#### [TASK]
The answer is all of the data repeated exactly, with each picture omitted.

#### [ENTRIES PROVIDED]
★ ★ ★ ★
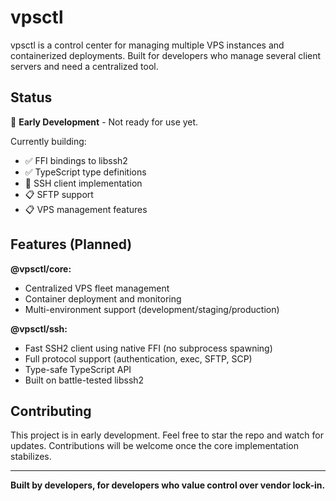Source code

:# vpsctl

vpsctl is a control center for managing multiple VPS instances and containerized
deployments. Built for developers who manage several client servers and need a
centralized tool.

## Status

🚧 **Early Development** - Not ready for use yet.

Currently building:

- ✅ FFI bindings to libssh2
- ✅ TypeScript type definitions
- 🚧 SSH client implementation
- 📋 SFTP support
- 📋 VPS management features

## Features (Planned)

**@vpsctl/core:**

- Centralized VPS fleet management
- Container deployment and monitoring
- Multi-environment support (development/staging/production)

**@vpsctl/ssh:**

- Fast SSH2 client using native FFI (no subprocess spawning)
- Full protocol support (authentication, exec, SFTP, SCP)
- Type-safe TypeScript API
- Built on battle-tested libssh2

## Contributing

This project is in early development. Feel free to star the repo and watch for
updates. Contributions will be welcome once the core implementation stabilizes.

---

**Built by developers, for developers who value control over vendor lock-in.**
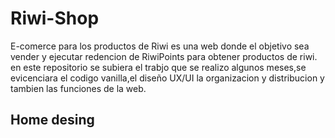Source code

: # Riwi-Shop

E-comerce para los productos de Riwi es una web donde el objetivo sea vender y ejecutar redencion de RiwiPoints para obtener productos de riwi.
en este repositorio se subiera el trabjo que se realizo algunos meses,se evicenciara el codigo vanilla,el diseño UX/UI la organizacion y distribucion y tambien las funciones de la web.

## Home desing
★ ★ ★ ★
#### [PROBLEM SOLUTION]
Source code

:# vpsctl

vpsctl is a control center for managing multiple VPS instances and containerized
deployments. Built for developers who manage several client servers and need a
centralized tool.

## Status

🚧 **Early Development** - Not ready for use yet.

Currently building:

- ✅ FFI bindings to libssh2
- ✅ TypeScript type definitions
- 🚧 SSH client implementation
- 📋 SFTP support
- 📋 VPS management features

## Features (Planned)

**@vpsctl/core:**

- Centralized VPS fleet management
- Container deployment and monitoring
- Multi-environment support (development/staging/production)

**@vpsctl/ssh:**

- Fast SSH2 client using native FFI (no subprocess spawning)
- Full protocol support (authentication, exec, SFTP, SCP)
- Type-safe TypeScript API
- Built on battle-tested libssh2

## Contributing

This project is in early development. Feel free to star the repo and watch for
updates. Contributions will be welcome once the core implementation stabilizes.

---

**Built by developers, for developers who value control over vendor lock-in.**
Source code

: # Riwi-Shop

E-comerce para los productos de Riwi es una web donde el objetivo sea vender y ejecutar redencion de RiwiPoints para obtener productos de riwi.
en este repositorio se subiera el trabjo que se realizo algunos meses,se evicenciara el codigo vanilla,el diseño UX/UI la organizacion y distribucion y tambien las funciones de la web.

## Home desing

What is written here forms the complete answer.